Python Pandas: How to Calculate the Percentage of Missing Values per Column
Identifying missing data (often represented as NaN
or None
) is a critical first step in any data cleaning and preparation workflow. Understanding the extent of missingness, especially as a percentage per column, helps in deciding appropriate imputation strategies or whether a column/row should be dropped.
This guide will provide you with clear, step-by-step methods to calculate the percentage of missing values for each column in a Pandas DataFrame. You'll learn two primary approaches using isnull().sum()
and isnull().mean()
, and how to present these results in a new, sorted DataFrame for easy interpretation.
The Importance of Quantifying Missing Data
Before diving into analysis or model building, it's essential to know how much data is missing and where. High percentages of missing values in certain columns might:
- Indicate data collection issues.
- Reduce the statistical power of analyses.
- Bias results if not handled appropriately.
- Require specific imputation techniques or lead to column removal. Calculating percentages gives a standardized measure of missingness across columns of different lengths or types.
Let's use a sample DataFrame with missing values:
import pandas as pd
import numpy as np # For np.nan
df = pd.DataFrame({
'product_id': [101, 102, 103, 104, 105, 106],
'category': ['Electronics', np.nan, 'Books', 'Electronics', np.nan, np.nan],
'price': [199.99, 59.50, np.nan, 249.00, 19.99, np.nan],
'in_stock': [True, False, True, True, np.nan, False]
})
print("Original DataFrame:")
print(df)
Output:
Original DataFrame:
product_id category price in_stock
0 101 Electronics 199.99 True
1 102 NaN 59.50 False
2 103 Books NaN True
3 104 Electronics 249.00 True
4 105 NaN 19.99 NaN
5 106 NaN NaN False
Method 1: Using isnull().sum()
for Percentage Calculation
This is a very common and intuitive approach.

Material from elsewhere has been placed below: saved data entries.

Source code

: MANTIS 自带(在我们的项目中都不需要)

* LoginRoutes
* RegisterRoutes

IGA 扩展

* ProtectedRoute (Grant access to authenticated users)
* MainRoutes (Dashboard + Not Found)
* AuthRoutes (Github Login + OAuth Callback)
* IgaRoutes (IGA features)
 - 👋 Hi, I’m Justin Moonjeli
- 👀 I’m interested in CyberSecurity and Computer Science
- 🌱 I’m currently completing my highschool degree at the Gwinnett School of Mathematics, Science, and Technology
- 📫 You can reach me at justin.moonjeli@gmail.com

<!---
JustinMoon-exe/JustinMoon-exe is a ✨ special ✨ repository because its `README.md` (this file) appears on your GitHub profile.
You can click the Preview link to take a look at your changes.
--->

Detecting Missing Values with isnull()
The DataFrame.isnull()
(or its alias DataFrame.isna()
) method returns a DataFrame of the same shape, with True
where values are missing (NaN
, None
, NaT
) and False
otherwise.
import pandas as pd
import numpy as np
df = pd.DataFrame({
'product_id': [101, 102, 103, 104, 105, 106],
'category': ['Electronics', np.nan, 'Books', 'Electronics', np.nan, np.nan],
'price': [199.99, 59.50, np.nan, 249.00, 19.99, np.nan],
'in_stock': [True, False, True, True, np.nan, False]
})
print("Output of df.isnull():")
print(df.isnull())
Output:
Output of df.isnull():
product_id category price in_stock
0 False False False False
1 False True False False
2 False False True False
3 False False False False
4 False True False True
5 False True True False
Calculating the Percentage
When you call .sum()
on this boolean DataFrame, True
values are treated as 1
and False
as 0
. This gives the count of missing values per column. To get the percentage:
percentage = (count_missing / total_rows) * 100
import pandas as pd
import numpy as np
df = pd.DataFrame({
'product_id': [101, 102, 103, 104, 105, 106],
'category': ['Electronics', np.nan, 'Books', 'Electronics', np.nan, np.nan],
'price': [199.99, 59.50, np.nan, 249.00, 19.99, np.nan],
'in_stock': [True, False, True, True, np.nan, False]
})
# Calculate count of missing values per column
missing_counts = df.isnull().sum()
print("Missing value counts per column:")
print(missing_counts)
print()
# Calculate percentage
total_rows = len(df)
percent_missing_sum_method = (missing_counts / total_rows) * 100
print("Percentage of missing values (using .sum()):")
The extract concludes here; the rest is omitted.